Using Meta-Data from Free-Text User-Generated Content to Improve Personalized Recommendation by Reducing Sparsity

Speaker
Mr Xu Xiaoying
Advisor
Dr Datta Anindya, Associate Professor, School of Computing


22 May 2015 Friday, 10:30 AM to 12:00 PM

SR6, COM1-02-03

Abstract:

Recommender Systems (RS) have become increasingly essential in many domains for alleviating the "information overload" problem, but existing recommendation techniques suffer from the sparsity problem due to insufficient input data.

In this thesis, we aim at extracting and incorporating meta-data from free-text User-Generated Content (UGC) to lessen the effects of sparsity and therefore improve the quality of recommendation. We achieve this goal by conducting three different studies, each of which proposes a recommendation solution that incorporates UGC from different perspectives, and addresses specific problems introduced by data sparsity in different contexts.

In particular, in study one, we show that adjective features embedded in user reviews are useful for characterizing movie features as well as user tastes. We extend the standard TF-IDF term weighting scheme by introducing Cluster Frequency (CLF) to automatically extract high quality adjective features from user reviews, and incorporate the extracted adjective features into a specific recommendation technique, i.e. Singular Value Decomposition (SVD) to show effectiveness.

In study two, we show that critic reviews of the items can be used to boost new item recommendation. We collect critic review articles for corresponding items in recommender system, and employ topic model to quantify the textual content. We adapt Non-negative Matrix Factorization (NMF) to incorporate the topics inferred from the critic reviews for recommendation, aiming at addressing the new item recommendation problem.

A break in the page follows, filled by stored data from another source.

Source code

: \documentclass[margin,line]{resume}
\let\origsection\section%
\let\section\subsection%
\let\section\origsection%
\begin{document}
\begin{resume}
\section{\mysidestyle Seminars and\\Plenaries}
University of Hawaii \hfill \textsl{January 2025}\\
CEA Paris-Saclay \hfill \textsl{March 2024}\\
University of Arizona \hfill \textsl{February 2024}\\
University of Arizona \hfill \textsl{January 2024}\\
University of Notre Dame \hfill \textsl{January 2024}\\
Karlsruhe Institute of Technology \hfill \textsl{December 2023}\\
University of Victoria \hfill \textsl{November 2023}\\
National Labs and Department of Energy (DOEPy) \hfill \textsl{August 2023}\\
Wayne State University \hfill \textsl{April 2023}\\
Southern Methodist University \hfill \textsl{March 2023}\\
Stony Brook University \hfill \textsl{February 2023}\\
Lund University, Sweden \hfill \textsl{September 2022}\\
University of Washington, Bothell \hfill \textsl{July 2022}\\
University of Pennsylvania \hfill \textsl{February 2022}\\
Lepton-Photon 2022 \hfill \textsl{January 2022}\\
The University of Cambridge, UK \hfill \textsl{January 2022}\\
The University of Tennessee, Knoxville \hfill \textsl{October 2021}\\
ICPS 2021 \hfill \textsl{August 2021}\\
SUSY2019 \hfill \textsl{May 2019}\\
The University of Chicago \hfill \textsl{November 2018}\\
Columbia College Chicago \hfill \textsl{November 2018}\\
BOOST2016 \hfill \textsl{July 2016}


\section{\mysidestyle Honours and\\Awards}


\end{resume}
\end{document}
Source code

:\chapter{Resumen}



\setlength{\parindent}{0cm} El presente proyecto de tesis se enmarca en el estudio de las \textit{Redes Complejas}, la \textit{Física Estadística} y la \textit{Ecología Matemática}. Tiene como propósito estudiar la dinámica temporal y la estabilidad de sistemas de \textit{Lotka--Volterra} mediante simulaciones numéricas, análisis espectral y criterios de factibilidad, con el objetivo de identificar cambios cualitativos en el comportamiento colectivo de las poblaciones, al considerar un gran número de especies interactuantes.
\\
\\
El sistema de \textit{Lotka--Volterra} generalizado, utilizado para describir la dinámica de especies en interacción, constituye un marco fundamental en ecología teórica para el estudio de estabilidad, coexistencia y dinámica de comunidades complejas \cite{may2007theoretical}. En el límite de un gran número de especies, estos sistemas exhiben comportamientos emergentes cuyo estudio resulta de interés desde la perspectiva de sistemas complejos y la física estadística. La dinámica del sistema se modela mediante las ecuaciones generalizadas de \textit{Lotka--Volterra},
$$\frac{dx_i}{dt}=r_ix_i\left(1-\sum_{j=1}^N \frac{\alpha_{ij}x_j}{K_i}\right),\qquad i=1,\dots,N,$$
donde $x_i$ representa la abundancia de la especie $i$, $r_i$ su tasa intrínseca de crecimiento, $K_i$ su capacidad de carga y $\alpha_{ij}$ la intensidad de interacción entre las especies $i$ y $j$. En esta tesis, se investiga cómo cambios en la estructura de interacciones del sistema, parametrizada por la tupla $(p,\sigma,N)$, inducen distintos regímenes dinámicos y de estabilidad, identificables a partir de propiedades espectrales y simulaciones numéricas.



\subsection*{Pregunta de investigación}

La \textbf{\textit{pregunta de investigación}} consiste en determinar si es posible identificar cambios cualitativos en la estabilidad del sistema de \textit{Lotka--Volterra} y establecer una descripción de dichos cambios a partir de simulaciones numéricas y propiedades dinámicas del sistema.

Study three focuses on extracting functional aspects from user reviews for mobile app recommendation. With the extracted functional aspects, we are able to analyze user requirements at the functional level. We propose a graph-based ranking algorithm to predict new functionalities for users, and devise a competition mechanism to filter redundant recommendations. Our proposed solution is effective in improving stability against data sparsity and increasing the accuracy and diversity of mobile app recommendation.